From rounding up sheep to catching crooks and sniffing out suspicious packages at airports and mail centres, hounds are happy to help their human owners.

New figures from the Australian Companion Animal Council show most working dogs are found on farms.

Police dogs, Customs canines, cattle, quarantine and even seeing and hearing assistance dogs line up for work each day.
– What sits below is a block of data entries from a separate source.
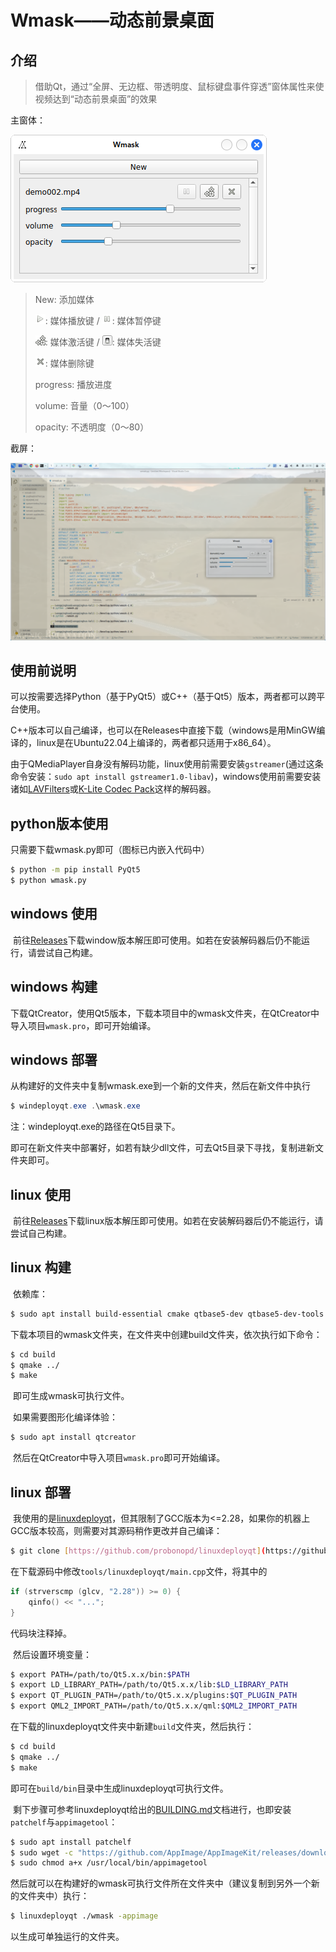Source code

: # Wmask——动态前景桌面

## 介绍

> ​	借助Qt，通过“全屏、无边框、带透明度、鼠标键盘事件穿透”窗体属性来使视频达到“动态前景桌面”的效果

主窗体：

![main](./res/main.png)

> New: 添加媒体
>
> ![media-playback-start](./res/media-playback-start.png): 媒体播放键	/	![media-playback-pause](./res/media-playback-pause.png): 媒体暂停键
>
> ![system-run](./res/system-run.png): 媒体激活键	/	![system-shutdown](./res/system-shutdown.png): 媒体失活键
>
> ![window-close](./res/window-close.png): 媒体删除键
>
> progress: 播放进度
>
> volume: 音量（0～100）
>
> opacity: 不透明度（0～80）

截屏：

![screenshot](./res/screenshot.png)

## 使用前说明

​	可以按需要选择Python（基于PyQt5）或C++（基于Qt5）版本，两者都可以跨平台使用。

​	C++版本可以自己编译，也可以在Releases中直接下载（windows是用MinGW编译的，linux是在Ubuntu22.04上编译的，两者都只适用于x86_64）。

​	由于QMediaPlayer自身没有解码功能，linux使用前需要安装`gstreamer`(通过这条命令安装：`sudo apt install gstreamer1.0-libav`)，windows使用前需要安装诸如[LAVFilters](https://github.com/Nevcairiel/LAVFilters)或[K-Lite Codec Pack](https://codecguide.com/download_kl.htm)这样的解码器。

## python版本使用

只需要下载wmask.py即可（图标已内嵌入代码中）

```bash
$ python -m pip install PyQt5
$ python wmask.py
```

## windows 使用

​	前往[Releases](https://github.com/wang606/Wmask/releases)下载window版本解压即可使用。如若在安装解码器后仍不能运行，请尝试自己构建。

## windows 构建

​	下载QtCreator，使用Qt5版本，下载本项目中的wmask文件夹，在QtCreator中导入项目`wmask.pro`，即可开始编译。

## windows 部署

​	从构建好的文件夹中复制wmask.exe到一个新的文件夹，然后在新文件中执行

```powershell
$ windeployqt.exe .\wmask.exe
```

注：windeployqt.exe的路径在Qt5目录下。

​	即可在新文件夹中部署好，如若有缺少dll文件，可去Qt5目录下寻找，复制进新文件夹即可。

## linux 使用

​	前往[Releases](https://github.com/wang606/Wmask/releases)下载linux版本解压即可使用。如若在安装解码器后仍不能运行，请尝试自己构建。

## linux 构建

​	依赖库：

```bash
$ sudo apt install build-essential cmake qtbase5-dev qtbase5-dev-tools qtchooser qt5-qmake qtdeclarative5-dev qtmultimedia5-dev
```

​	下载本项目的wmask文件夹，在文件夹中创建build文件夹，依次执行如下命令：

```bash
$ cd build
$ qmake ../
$ make
```

​	即可生成wmask可执行文件。

​	如果需要图形化编译体验：

```bash
$ sudo apt install qtcreator
```

​	然后在QtCreator中导入项目`wmask.pro`即可开始编译。

## linux 部署

​	我使用的是[linuxdeployqt](https://github.com/probonopd/linuxdeployqt)，但其限制了GCC版本为<=2.28，如果你的机器上GCC版本较高，则需要对其源码稍作更改并自己编译：

```bash
$ git clone [https://github.com/probonopd/linuxdeployqt](https://github.com/probonopd/linuxdeployqt) --depth=1
```

​	在下载源码中修改`tools/linuxdeployqt/main.cpp`文件，将其中的

```c++
if (strverscmp (glcv, "2.28")) >= 0) {
	qinfo() << "..."; 
}
```

代码块注释掉。

​	然后设置环境变量：

```bash
$ export PATH=/path/to/Qt5.x.x/bin:$PATH
$ export LD_LIBRARY_PATH=/path/to/Qt5.x.x/lib:$LD_LIBRARY_PATH
$ export QT_PLUGIN_PATH=/path/to/Qt5.x.x/plugins:$QT_PLUGIN_PATH
$ export QML2_IMPORT_PATH=/path/to/Qt5.x.x/qml:$QML2_IMPORT_PATH
```

​	在下载的linuxdeployqt文件夹中新建`build`文件夹，然后执行：

```bash
$ cd build
$ qmake ../
$ make
```

即可在`build/bin`目录中生成linuxdeployqt可执行文件。

​	剩下步骤可参考linuxdeployqt给出的[BUILDING.md](https://github.com/probonopd/linuxdeployqt/blob/master/BUILDING.md)文档进行，也即安装`patchelf`与`appimagetool`：

```bash
$ sudo apt install patchelf
$ sudo wget -c "https://github.com/AppImage/AppImageKit/releases/download/continuous/appimagetool-x86_64.AppImage" -O /usr/local/bin/appimagetool
$ sudo chmod a+x /usr/local/bin/appimagetool
```

​	然后就可以在构建好的wmask可执行文件所在文件夹中（建议复制到另外一个新的文件夹中）执行：

```bash
$ linuxdeployqt ./wmask -appimage
```

以生成可单独运行的文件夹。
As well as doing some of the most dangerous jobs in the country, dogs also provide gentle helping hands to humans in need.

Australia’s Customs Service has a squad of detector dogs responsible for sniffing out drugs, guns and explosives.

Quarantine dogs are trained to detect illegally introduced fruit, vegetables and other contraband that threaten Australia’s lucrative fresh produce and export industries.

Australian kelpie and cattle dog breeds have been riding the backs of sheep on which the nation’s fortunes were first farmed.

And in more recent decades, specialist trained seeing and hearing dogs have given independence to countless sight and hearing impaired owners.

Australian Animal Companion Council president Kersti Seksel said the role of the dog in Australian working life could not be underestimated.

The role of dogs in supporting people who are visually impaired is well known but there are actually more dogs working with people with hearing impairments” Dr Seksel said.

There were 389 guide dogs and seeing-eye dogs nationally in 2005 and 405 dogs working with people with hearing difficulties.”

There are also a range of groups that bring companion animals to hospitals, day care and nursing homes where their visits to sick children and adults are well recognised in supporting the physical rehabilitation and mental health of patients.”